The answer required is how many lines of the following entries contain the word "Docker", with no other words.

[Data records]
§ §

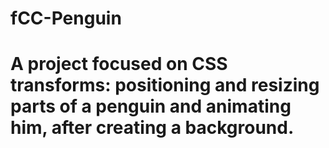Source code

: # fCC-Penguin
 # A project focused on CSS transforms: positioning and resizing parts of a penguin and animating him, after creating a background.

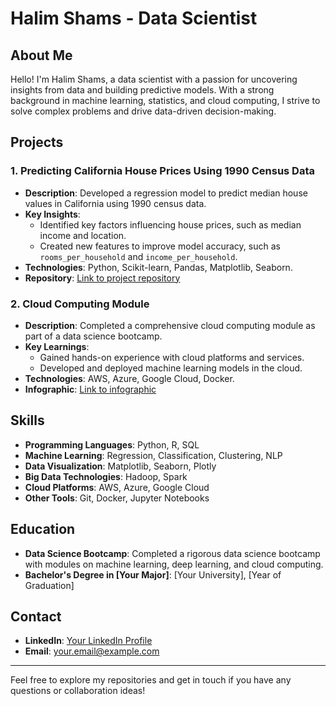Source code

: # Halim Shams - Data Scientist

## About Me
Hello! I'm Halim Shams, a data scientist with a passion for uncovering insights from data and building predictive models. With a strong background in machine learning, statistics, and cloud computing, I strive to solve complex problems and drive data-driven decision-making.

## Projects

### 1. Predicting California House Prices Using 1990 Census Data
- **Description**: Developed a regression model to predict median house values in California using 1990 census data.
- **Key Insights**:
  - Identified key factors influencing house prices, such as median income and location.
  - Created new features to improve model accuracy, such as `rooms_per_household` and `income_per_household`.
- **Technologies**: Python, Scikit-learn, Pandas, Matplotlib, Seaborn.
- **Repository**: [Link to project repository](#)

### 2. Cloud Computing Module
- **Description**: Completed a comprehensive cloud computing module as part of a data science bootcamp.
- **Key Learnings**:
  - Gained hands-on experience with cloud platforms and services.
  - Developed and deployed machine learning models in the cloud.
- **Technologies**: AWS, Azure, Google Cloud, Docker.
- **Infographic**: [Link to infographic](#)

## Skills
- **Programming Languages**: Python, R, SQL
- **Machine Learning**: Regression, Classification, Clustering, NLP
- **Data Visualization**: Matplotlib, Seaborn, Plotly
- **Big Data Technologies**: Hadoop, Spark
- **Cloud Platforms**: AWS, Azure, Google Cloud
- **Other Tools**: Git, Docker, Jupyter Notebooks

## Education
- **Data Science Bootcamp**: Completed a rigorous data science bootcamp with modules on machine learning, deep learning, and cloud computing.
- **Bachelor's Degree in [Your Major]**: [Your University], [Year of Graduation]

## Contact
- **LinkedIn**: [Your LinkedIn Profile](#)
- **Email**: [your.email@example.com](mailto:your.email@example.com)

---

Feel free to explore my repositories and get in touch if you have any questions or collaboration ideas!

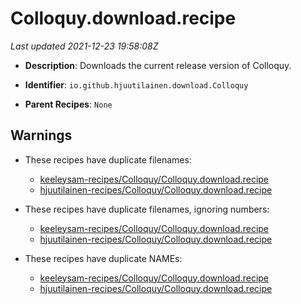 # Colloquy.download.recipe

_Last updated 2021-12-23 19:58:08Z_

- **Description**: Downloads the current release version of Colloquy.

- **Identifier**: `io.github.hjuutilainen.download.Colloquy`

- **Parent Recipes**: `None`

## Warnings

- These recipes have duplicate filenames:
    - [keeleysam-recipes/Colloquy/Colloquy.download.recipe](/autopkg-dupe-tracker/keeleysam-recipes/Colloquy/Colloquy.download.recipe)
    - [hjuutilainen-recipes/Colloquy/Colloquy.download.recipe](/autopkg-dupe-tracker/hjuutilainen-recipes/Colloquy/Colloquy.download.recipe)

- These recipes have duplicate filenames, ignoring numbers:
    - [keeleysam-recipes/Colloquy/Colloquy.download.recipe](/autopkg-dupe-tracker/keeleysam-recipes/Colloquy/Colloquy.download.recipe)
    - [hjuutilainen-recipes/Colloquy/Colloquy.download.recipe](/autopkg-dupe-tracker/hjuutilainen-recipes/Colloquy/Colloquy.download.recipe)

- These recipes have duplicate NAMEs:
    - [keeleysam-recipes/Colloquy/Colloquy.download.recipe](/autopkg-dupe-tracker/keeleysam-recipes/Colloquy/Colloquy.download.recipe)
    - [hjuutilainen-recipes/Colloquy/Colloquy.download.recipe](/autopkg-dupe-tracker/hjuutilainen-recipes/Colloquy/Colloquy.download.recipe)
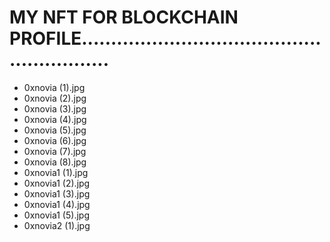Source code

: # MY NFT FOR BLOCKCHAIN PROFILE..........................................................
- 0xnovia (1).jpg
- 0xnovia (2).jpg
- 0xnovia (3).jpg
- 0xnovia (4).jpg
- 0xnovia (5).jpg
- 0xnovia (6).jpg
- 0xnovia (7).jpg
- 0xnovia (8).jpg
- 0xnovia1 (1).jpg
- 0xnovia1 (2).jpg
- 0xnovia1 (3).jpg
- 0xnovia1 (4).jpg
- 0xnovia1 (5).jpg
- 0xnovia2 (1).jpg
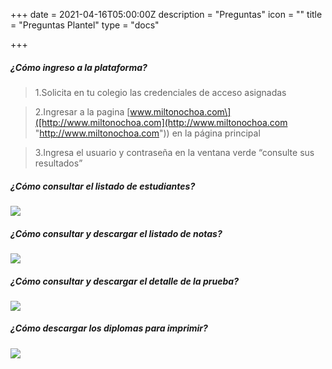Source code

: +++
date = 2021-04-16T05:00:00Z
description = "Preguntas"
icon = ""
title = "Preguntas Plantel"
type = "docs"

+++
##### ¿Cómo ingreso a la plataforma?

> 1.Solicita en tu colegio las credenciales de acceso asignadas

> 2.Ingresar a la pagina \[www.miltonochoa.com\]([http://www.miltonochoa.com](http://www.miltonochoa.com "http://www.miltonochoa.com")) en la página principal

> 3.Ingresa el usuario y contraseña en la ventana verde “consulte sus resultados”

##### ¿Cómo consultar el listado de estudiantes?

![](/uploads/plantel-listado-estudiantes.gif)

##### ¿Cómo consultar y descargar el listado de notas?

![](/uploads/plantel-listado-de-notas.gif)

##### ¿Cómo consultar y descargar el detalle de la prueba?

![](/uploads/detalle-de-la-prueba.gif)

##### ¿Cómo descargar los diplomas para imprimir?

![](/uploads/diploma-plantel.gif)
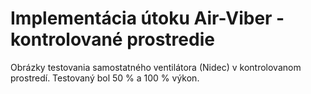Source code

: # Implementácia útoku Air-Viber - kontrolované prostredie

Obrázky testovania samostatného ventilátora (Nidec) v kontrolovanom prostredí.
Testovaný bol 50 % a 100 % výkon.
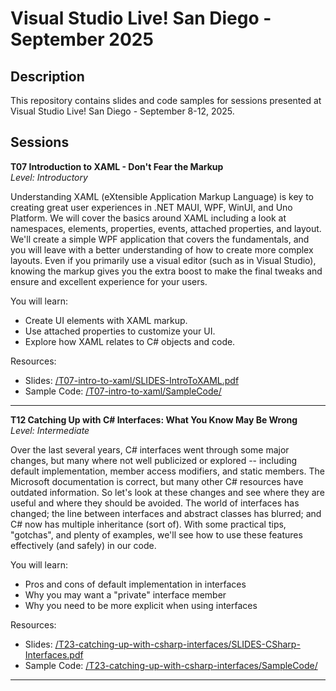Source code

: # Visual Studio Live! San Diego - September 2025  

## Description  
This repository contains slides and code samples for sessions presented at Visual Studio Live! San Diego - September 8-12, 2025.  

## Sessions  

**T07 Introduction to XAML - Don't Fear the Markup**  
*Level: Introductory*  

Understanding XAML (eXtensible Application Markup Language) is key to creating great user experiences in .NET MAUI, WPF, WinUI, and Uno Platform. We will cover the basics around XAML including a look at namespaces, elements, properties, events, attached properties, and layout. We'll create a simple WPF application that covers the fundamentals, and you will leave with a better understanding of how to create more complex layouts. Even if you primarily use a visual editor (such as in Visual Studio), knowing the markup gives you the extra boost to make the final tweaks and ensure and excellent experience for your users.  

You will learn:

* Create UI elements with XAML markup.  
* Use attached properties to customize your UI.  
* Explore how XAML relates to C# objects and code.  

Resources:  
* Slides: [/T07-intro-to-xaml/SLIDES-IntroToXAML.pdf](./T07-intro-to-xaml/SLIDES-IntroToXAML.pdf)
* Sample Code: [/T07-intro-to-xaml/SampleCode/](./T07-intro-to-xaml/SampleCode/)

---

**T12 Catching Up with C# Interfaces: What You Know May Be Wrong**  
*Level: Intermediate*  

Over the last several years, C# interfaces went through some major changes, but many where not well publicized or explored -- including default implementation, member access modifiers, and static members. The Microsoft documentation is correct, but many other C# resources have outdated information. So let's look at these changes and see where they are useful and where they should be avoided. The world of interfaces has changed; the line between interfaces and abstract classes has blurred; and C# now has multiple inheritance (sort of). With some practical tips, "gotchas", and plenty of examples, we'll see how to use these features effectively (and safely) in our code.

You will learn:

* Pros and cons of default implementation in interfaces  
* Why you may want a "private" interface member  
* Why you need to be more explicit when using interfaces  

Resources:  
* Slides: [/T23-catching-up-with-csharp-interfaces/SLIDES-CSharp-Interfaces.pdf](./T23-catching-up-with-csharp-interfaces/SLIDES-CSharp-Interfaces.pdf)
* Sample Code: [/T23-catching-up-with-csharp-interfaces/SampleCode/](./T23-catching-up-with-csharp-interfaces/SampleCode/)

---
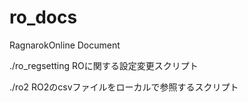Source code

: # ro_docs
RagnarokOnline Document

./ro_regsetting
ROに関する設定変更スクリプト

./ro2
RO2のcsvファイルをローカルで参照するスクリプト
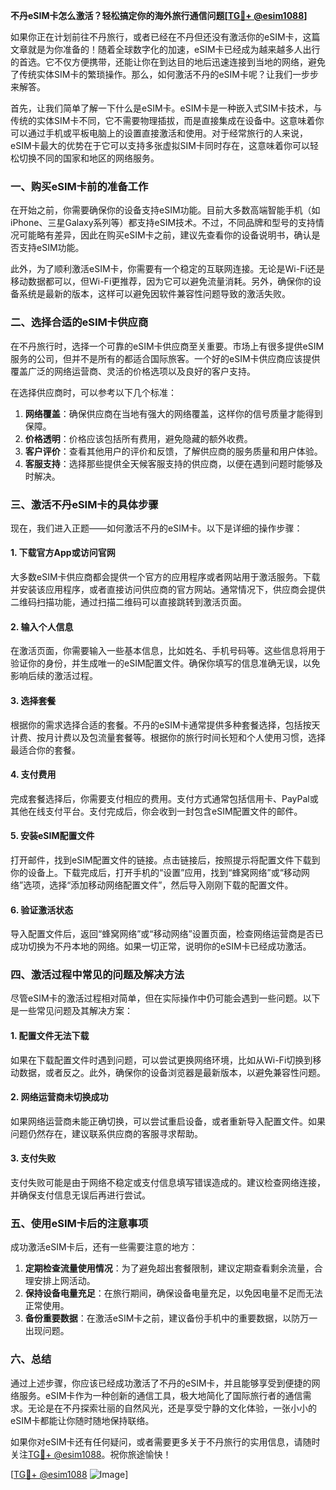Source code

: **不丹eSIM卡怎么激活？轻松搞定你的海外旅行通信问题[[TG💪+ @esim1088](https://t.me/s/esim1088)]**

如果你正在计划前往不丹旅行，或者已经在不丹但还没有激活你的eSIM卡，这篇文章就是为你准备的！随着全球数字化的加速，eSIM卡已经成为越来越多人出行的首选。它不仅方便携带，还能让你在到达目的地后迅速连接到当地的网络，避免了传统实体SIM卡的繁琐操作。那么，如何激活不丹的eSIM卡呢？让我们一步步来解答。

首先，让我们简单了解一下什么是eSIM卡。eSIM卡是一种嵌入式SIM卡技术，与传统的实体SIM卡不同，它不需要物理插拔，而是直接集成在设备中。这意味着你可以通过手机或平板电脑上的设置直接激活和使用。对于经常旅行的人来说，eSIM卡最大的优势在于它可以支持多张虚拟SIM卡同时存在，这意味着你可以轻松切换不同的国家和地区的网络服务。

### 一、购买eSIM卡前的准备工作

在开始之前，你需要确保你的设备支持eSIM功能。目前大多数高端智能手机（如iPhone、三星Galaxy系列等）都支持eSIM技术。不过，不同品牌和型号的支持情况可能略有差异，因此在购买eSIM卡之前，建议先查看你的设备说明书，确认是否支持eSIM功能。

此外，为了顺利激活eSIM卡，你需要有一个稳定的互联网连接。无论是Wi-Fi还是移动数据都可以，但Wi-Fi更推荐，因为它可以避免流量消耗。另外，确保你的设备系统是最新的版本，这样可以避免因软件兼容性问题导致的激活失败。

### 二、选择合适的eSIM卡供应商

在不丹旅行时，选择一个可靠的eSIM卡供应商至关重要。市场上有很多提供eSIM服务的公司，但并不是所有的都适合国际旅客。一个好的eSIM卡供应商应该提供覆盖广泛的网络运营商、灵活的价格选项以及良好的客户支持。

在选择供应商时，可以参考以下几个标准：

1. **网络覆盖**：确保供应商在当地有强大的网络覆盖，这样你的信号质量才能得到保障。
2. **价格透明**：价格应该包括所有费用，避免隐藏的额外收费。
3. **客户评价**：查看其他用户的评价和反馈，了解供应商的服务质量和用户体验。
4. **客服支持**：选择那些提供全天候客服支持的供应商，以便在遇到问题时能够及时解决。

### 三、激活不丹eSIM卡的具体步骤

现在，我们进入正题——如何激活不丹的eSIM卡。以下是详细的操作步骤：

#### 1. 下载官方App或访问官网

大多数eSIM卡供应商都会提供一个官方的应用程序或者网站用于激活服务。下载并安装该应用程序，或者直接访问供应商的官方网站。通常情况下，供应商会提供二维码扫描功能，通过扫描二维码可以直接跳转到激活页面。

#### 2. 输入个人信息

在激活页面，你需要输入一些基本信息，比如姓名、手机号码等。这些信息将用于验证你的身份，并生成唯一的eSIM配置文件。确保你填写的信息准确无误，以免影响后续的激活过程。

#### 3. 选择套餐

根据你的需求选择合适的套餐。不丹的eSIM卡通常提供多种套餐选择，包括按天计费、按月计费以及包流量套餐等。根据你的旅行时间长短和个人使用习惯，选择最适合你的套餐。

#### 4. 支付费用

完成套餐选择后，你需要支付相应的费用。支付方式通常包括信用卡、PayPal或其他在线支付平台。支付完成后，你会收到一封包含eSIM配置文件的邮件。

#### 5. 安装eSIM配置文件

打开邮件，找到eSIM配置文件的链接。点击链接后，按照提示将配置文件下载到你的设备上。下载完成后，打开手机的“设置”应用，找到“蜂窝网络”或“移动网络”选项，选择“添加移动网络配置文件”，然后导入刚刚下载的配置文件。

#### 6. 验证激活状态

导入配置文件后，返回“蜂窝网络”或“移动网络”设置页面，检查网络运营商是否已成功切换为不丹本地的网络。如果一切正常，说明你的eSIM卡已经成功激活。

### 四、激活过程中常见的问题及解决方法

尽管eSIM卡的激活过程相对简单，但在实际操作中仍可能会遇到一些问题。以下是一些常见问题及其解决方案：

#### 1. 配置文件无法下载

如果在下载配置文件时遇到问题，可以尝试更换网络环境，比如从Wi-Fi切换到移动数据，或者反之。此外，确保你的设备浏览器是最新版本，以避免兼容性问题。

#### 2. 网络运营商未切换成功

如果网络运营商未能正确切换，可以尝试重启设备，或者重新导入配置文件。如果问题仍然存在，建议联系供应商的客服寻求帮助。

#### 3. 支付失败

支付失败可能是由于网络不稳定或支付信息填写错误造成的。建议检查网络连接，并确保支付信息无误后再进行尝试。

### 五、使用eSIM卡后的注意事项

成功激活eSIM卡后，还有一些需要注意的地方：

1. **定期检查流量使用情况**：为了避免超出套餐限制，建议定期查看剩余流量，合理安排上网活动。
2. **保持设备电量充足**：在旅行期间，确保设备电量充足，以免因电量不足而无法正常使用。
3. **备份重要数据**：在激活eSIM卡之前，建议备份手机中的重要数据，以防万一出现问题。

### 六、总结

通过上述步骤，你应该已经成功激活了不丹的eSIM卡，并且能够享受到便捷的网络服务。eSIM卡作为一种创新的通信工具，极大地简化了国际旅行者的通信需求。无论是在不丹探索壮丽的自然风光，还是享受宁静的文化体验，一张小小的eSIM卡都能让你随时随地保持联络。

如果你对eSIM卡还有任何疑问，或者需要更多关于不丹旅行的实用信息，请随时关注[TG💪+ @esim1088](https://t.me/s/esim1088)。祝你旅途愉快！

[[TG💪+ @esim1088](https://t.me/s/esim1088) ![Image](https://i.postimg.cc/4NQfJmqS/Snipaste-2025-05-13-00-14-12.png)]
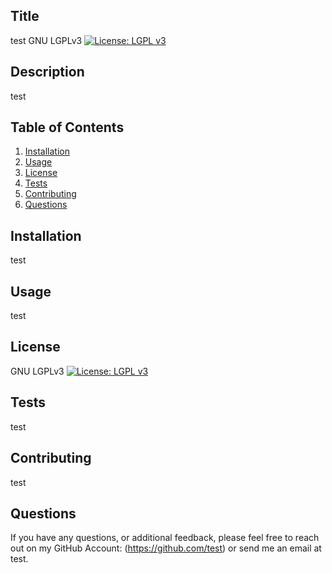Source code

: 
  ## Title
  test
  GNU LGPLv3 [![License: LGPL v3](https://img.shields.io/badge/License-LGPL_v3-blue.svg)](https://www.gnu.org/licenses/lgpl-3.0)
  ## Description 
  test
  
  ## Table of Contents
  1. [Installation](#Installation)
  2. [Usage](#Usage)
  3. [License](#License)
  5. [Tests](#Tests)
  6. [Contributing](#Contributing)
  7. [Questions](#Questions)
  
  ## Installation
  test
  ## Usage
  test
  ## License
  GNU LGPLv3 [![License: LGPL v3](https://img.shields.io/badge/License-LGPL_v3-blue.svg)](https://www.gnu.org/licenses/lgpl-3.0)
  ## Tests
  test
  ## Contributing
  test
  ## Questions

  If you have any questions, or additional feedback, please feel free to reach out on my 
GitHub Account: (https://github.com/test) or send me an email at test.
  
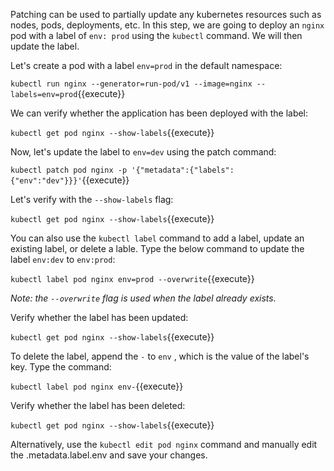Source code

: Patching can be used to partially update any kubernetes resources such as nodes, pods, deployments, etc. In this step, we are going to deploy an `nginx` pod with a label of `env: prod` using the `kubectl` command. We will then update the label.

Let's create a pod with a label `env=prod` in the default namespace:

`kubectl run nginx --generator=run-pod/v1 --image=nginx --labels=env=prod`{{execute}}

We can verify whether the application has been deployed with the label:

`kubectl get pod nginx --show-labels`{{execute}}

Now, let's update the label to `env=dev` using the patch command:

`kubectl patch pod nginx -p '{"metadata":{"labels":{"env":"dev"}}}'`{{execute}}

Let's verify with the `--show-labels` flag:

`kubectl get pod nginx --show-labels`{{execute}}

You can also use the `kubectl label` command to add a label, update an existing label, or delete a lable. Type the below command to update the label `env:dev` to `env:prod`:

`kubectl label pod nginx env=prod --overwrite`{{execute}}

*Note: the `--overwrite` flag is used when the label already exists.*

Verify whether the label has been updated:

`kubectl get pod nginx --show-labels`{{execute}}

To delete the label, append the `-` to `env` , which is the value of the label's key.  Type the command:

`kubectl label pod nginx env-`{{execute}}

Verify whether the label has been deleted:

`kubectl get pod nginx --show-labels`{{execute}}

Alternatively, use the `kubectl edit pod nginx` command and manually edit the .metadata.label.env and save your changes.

§ §

> [Result for this exercise] 2